The message — in case you somehow missed it — is simple: Lots of people want to see Trump. Far fewer want to see Clinton. Crowds = passion. No matter what the polls say then, Trump is going to win.
This look-at-the-size-of-our-crowds argument has been the standard pushback by Trump and his surrogates against any negative news for a while now. "We go to Oklahoma, we have 25,000 people, Trump said last month in Florida. "We had 21,000 people in Dallas, we had 35,000 people in Mobile, Alabama. We get these massive crowds. Look, if [Clinton] had 500 people I would be surprised."
Trump campaign manager Kellyanne Conway has been singing the same song. “I mean, Bernie Sanders had an event yesterday in Ohio for Hillary Clinton,” she said earlier this month. “There were 150 people there. That’s like a second wedding where I come from.”
There are two reasons to be somewhat skeptical of this argument.
The first is that it has long been Trump's stated strategy to do large-scale rallies. He enjoys them and believes they were at the heart of his success in the Republican primary race. "My best investment is my rallies," Trump told the Associated Press in May. "The people go home, they tell their friends they loved it. It's been good." In that same interview, Trump was broadly dismissive of the sort of data collection operations that have become the hallmark of modern campaigns. "I've always felt it was overrated," he said. "Obama got the votes much more so than his data processing machine. And I think the same is true with me."
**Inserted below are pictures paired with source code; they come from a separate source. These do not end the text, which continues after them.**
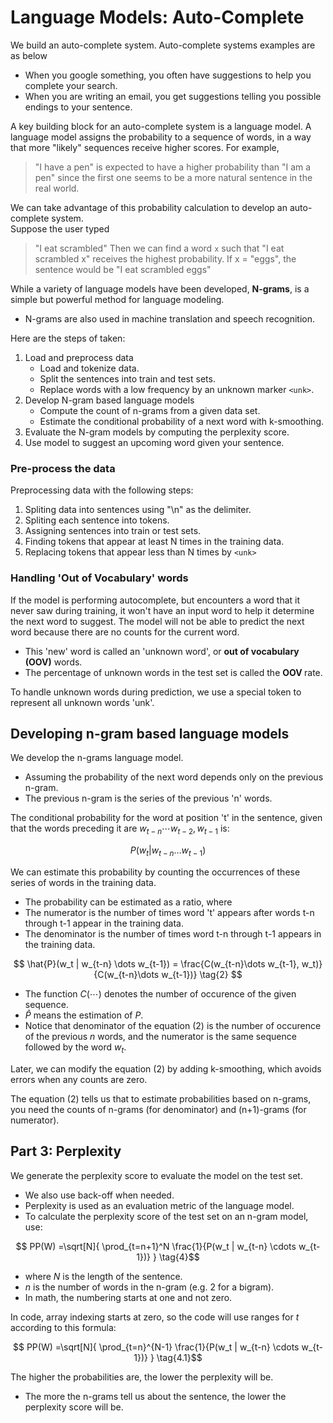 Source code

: # Language Models: Auto-Complete

We build an auto-complete system.  Auto-complete systems examples are as below
- When you google something, you often have suggestions to help you complete your search. 
- When you are writing an email, you get suggestions telling you possible endings to your sentence.  

A key building block for an auto-complete system is a language model.
A language model assigns the probability to a sequence of words, in a way that more "likely" sequences receive higher scores.  For example, 
>"I have a pen" 
is expected to have a higher probability than 
>"I am a pen"
since the first one seems to be a more natural sentence in the real world.

We can take advantage of this probability calculation to develop an auto-complete system.  
Suppose the user typed 
>"I eat scrambled"
Then we can find a word `x`  such that "I eat scrambled x" receives the highest probability.  If x = "eggs", the sentence would be
>"I eat scrambled eggs"

While a variety of language models have been developed,  **N-grams**, is  a simple but powerful method for language modeling.
- N-grams are also used in machine translation and speech recognition. 


Here are the steps of taken:

1. Load and preprocess data
    - Load and tokenize data.
    - Split the sentences into train and test sets.
    - Replace words with a low frequency by an unknown marker `<unk>`.
1. Develop N-gram based language models
    - Compute the count of n-grams from a given data set.
    - Estimate the conditional probability of a next word with k-smoothing.
1. Evaluate the N-gram models by computing the perplexity score.
1. Use  model to suggest an upcoming word given your sentence. 

### Pre-process the data

Preprocessing data with the following steps:

1. Spliting data into sentences using "\n" as the delimiter.
1. Spliting each sentence into tokens. 
1. Assigning sentences into train or test sets.
1. Finding  tokens that appear at least N times in the training data.
1. Replacing  tokens that appear less than N times by `<unk>`

### Handling 'Out of Vocabulary' words

If the model is performing autocomplete, but encounters a word that it never saw during training, it won't have an input word to help it determine the next word to suggest. The model will not be able to predict the next word because there are no counts for the current word. 
- This 'new' word is called an 'unknown word', or <b>out of vocabulary (OOV)</b> words.
- The percentage of unknown words in the test set is called the <b> OOV </b> rate. 

To handle unknown words during prediction, we use a special token to represent all unknown words 'unk'. 

##  Developing n-gram based language models

We  develop the n-grams language model.
- Assuming the probability of the next word depends only on the previous n-gram.
- The previous n-gram is the series of the previous 'n' words.

The conditional probability for the word at position 't' in the sentence, given that the words preceding it are $w_{t-n}\cdots w_{t-2}, w_{t-1}$ is:

$$ P(w_t | w_{t-n}\dots w_{t-1} ) \tag{1}$$

We can estimate this probability  by counting the occurrences of these series of words in the training data.
- The probability can be estimated as a ratio, where
- The numerator is the number of times word 't' appears after words t-n through t-1 appear in the training data.
- The denominator is the number of times word t-n through t-1 appears in the training data.


$$ \hat{P}(w_t | w_{t-n} \dots w_{t-1}) = \frac{C(w_{t-n}\dots w_{t-1}, w_t)}{C(w_{t-n}\dots w_{t-1})} \tag{2} $$


- The function $C(\cdots)$ denotes the number of occurence of the given sequence. 
- $\hat{P}$ means the estimation of $P$. 
- Notice that denominator of the equation (2) is the number of occurence of the previous $n$ words, and the numerator is the same sequence followed by the word $w_t$.

Later, we can modify the equation (2) by adding k-smoothing, which avoids errors when any counts are zero.

The equation (2) tells us that to estimate probabilities based on n-grams, you need the counts of n-grams (for denominator) and (n+1)-grams (for numerator).


## Part 3: Perplexity

We generate the perplexity score to evaluate the model on the test set. 
- We also use back-off when needed. 
- Perplexity is used as an evaluation metric of the language model. 
- To calculate the perplexity score of the test set on an n-gram model, use: 

$$ PP(W) =\sqrt[N]{ \prod_{t=n+1}^N \frac{1}{P(w_t | w_{t-n} \cdots w_{t-1})} } \tag{4}$$

- where $N$ is the length of the sentence.
- $n$ is the number of words in the n-gram (e.g. 2 for a bigram).
- In math, the numbering starts at one and not zero.

In code, array indexing starts at zero, so the code will use ranges for $t$ according to this formula:

$$ PP(W) =\sqrt[N]{ \prod_{t=n}^{N-1} \frac{1}{P(w_t | w_{t-n} \cdots w_{t-1})} } \tag{4.1}$$

The higher the probabilities are, the lower the perplexity will be. 
- The more the n-grams tell us about the sentence, the lower the perplexity score will be.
Trump is trying to get massive crowds. So, no one should be all that surprised when he gets them. Clinton, on the other hand, has done very few massive rallies either in her primary victory over Sanders or as a general-election candidate. That, too, is a strategy. Whether it's because Clinton is more comfortable with 1,400 than 10,000 or because her campaign has simply decided that smaller crowds are more helpful for their organizing and get out the vote goals is hard to know.
The point is that the campaigns have long been pursuing different strategies when it comes to rallying their supporters. You can believe Trump's big crowds theory is superior but you shouldn't assume Clinton is operating under that same theory of the case.
Second, there's very limited evidence to suggest that large crowds translate into large vote totals — particularly in a general election.
Start with this: 125 million votes were cast for president in 2012. In Florida alone more than 8.4 million people voted. Assume, for the sake of argument, that Trump had 27,000 people in Florida on Tuesday to see him. If every one of those people not only voted but voted for him that would amount to .6 percent of the 4.1 million votes that Mitt Romney got in the state in 2012.
And, speaking of Romney, remember how he and his campaign team were utterly convinced that he was going to win in 2012? That conclusion was, at least in part, based on the fact that at every rally he held in the closing weeks of the campaign, thousands of people turned out to show support for him. "Mitt drawing larger crowds" read a headline from Politico in October 2012; the report read, in part:
Since his strong presidential debate performance last Wednesday night, Romney has seen a bump in the number of people attending his rallies, which the campaign calls a sign of new enthusiasm in the final month of the campaign.In the past week alone, Romney’s campaign says at least three of its rallies have, per the campaign’s crowd counts, exceeded 10,000 people: an Oct. 4 event with country singer Trace Adkins in Fishersville, Va., which was Romney’s largest event ever at 14,000 people; a rally last Sunday in Port St. Lucie, Fla., that drew 12,000; and one in Cuyahoga Falls, Ohio, that fire marshals estimated also drew 12,000.
As you may recall, Romney lost that race. He lost Virginia, Florida and Ohio — all states where Politico reported massive crowds were turning out to see him.
The problem with conflating crowd size or energy with momentum or a "hidden vote that the polls aren't catching" is the sheer size of the electorate in a presidential general election. Trump's crowd sizes, arguably, were more telling in the primary because 25,000 people in a Republican primary is a significant chunk in many states. It's not even a drop in the bucket in most swing states in a general election; in the smallest of the swingiest states — New Hampshire — more than 700,000 people voted for president in 2012.
Even Trump, who rarely admits a strategic error, wondered aloud about whether his focus on big crowds might be a mistake.
“I hear we’re leading Florida by a bit,” Trump said in that same speech where he hit Clinton's crowds. “I don’t know why we’re not leading by a lot. Maybe crowds don’t make the difference.”